In some non-DH contexts, namely the DSA signature algorithm, one must have a DH-like subgroup such that the order of the generator is exactly equal to a given non-too-big prime q, instead of merely being a multiple of q. In that case, OpenSSL (with the `-dsaparam` command-line switch) will first generate q, then p = qt + 1 for random values of t until a prime is found; and the generator will be obtained by taking a random s modulo p and computing g = st modulo p (this necessarily yields either 1 or an integer of order exactly q). When producing DSA parameters, the generator cannot easily (or at all) be forced to be a specific small integer like 2 or 5. For DSA, the generator is "big".

• If the DDH must hold (for, say, ElGamal) must we find a "big" generator, or, like in regular DH if we're using a safe prime P can we just pick 2 or 5 as `g`? – Anthony Apr 13 '14 at 3:35

What is generator 2 and 5?

Understanding this requires some amount of mathematical background. Diffie-Hellmann operates on cyclic groups. These groups all have in common that there is at least one generator, i.e. an element that can be used to generate all other elements of the group.

Let's look at an example:

Z_11*: Set of integers i = 0,1,...,10 for which gcd(i,11) = 1. This is an abelian group under multiplication modulo 11.

Generator: a = 2

``````a^1  =           2 mod 11,
a^2  =           4 mod 11,
a^3  =           8 mod 11,
a^4  = (  16 =)  5 mod 11,
a^5  = (  32 =) 10 mod 11,
a^6  = (  64 =)  9 mod 11,
a^7  = ( 128 =)  7 mod 11,
a^8  = ( 256 =)  3 mod 11,
a^9  = ( 512 =)  6 mod 11,
a^10 = (1024 =)  1 mod 11
``````

As you can see, we generated the whole group, i.e. we've got each element as result. Note however, that this will work on all kind of groups, and is not limited to multiplicative group of integers modulo p.

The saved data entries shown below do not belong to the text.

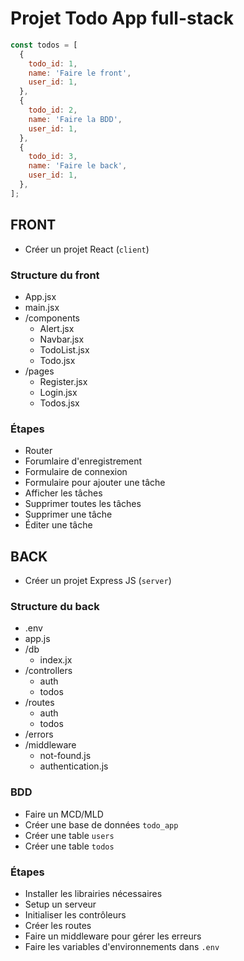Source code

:# Projet Todo App full-stack

```js
const todos = [
  {
    todo_id: 1,
    name: 'Faire le front',
    user_id: 1,
  },
  {
    todo_id: 2,
    name: 'Faire la BDD',
    user_id: 1,
  },
  {
    todo_id: 3,
    name: 'Faire le back',
    user_id: 1,
  },
];
```

## FRONT

- Créer un projet React (`client`)

### Structure du front

- App.jsx
- main.jsx
- /components
  - Alert.jsx
  - Navbar.jsx
  - TodoList.jsx
  - Todo.jsx
- /pages
  - Register.jsx
  - Login.jsx
  - Todos.jsx

### Étapes

- Router
- Forumlaire d'enregistrement
- Formulaire de connexion
- Formulaire pour ajouter une tâche
- Afficher les tâches
- Supprimer toutes les tâches
- Supprimer une tâche
- Éditer une tâche

## BACK

- Créer un projet Express JS (`server`)

### Structure du back

- .env
- app.js
- /db
  - index.jx
- /controllers
  - auth
  - todos
- /routes
  - auth
  - todos
- /errors
- /middleware
  - not-found.js
  - authentication.js

### BDD

- Faire un MCD/MLD
- Créer une base de données `todo_app`
- Créer une table `users`
- Créer une table `todos`

### Étapes

- Installer les librairies nécessaires
- Setup un serveur
- Initialiser les contrôleurs
- Créer les routes
- Faire un middleware pour gérer les erreurs
- Faire les variables d'environnements dans `.env`
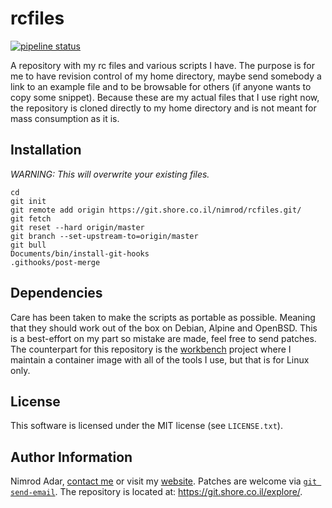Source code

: # rcfiles

[![pipeline status](https://git.shore.co.il/nimrod/rcfiles/badges/master/pipeline.svg)](https://git.shore.co.il/nimrod/rcfiles/-/commits/master)

A repository with my rc files and various scripts I have. The purpose is for me
to have revision control of my home directory, maybe send somebody a link to an
example file and to be browsable for others (if anyone wants to copy some
snippet). Because these are my actual files that I use right now, the repository
is cloned directly to my home directory and is not meant for mass consumption as
it is.

## Installation

*WARNING: This will overwrite your existing files.*

```
cd
git init
git remote add origin https://git.shore.co.il/nimrod/rcfiles.git/
git fetch
git reset --hard origin/master
git branch --set-upstream-to=origin/master
git bull
Documents/bin/install-git-hooks
.githooks/post-merge
```

## Dependencies

Care has been taken to make the scripts as portable as possible. Meaning that
they should work out of the box on Debian, Alpine and OpenBSD. This is a
best-effort on my part so mistake are made, feel free to send patches. The
counterpart for this repository is the
[workbench](https://git.shore.co.il/shore/workbench) project where I maintain a
container image with all of the tools I use, but that is for Linux only.

## License

This software is licensed under the MIT license (see `LICENSE.txt`).

## Author Information

Nimrod Adar, [contact me](mailto:nimrod@shore.co.il) or visit my
[website](https://www.shore.co.il/). Patches are welcome via
[`git send-email`](http://git-scm.com/book/en/v2/Git-Commands-Email). The repository
is located at: <https://git.shore.co.il/explore/>.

How does choosing 5 instead of 2 affect the security?

No, the Diffie-Hellman problem is all about the size of the cyclic group, not about the element(s) that generate the group. So when both elements are generators for a group, it doesn't make a difference. Choosing 2 as generator has a couple of advantages, though, because you can implement the underlying algorithms more efficiently.

Personally I wouldn't change the default here, unless there is a very good reason to. This is obviously not the case, otherwise you wouldn't have to ask ;).

Is this specific to OpenSSL?

No, this follows from the mathematics of cyclic groups itself.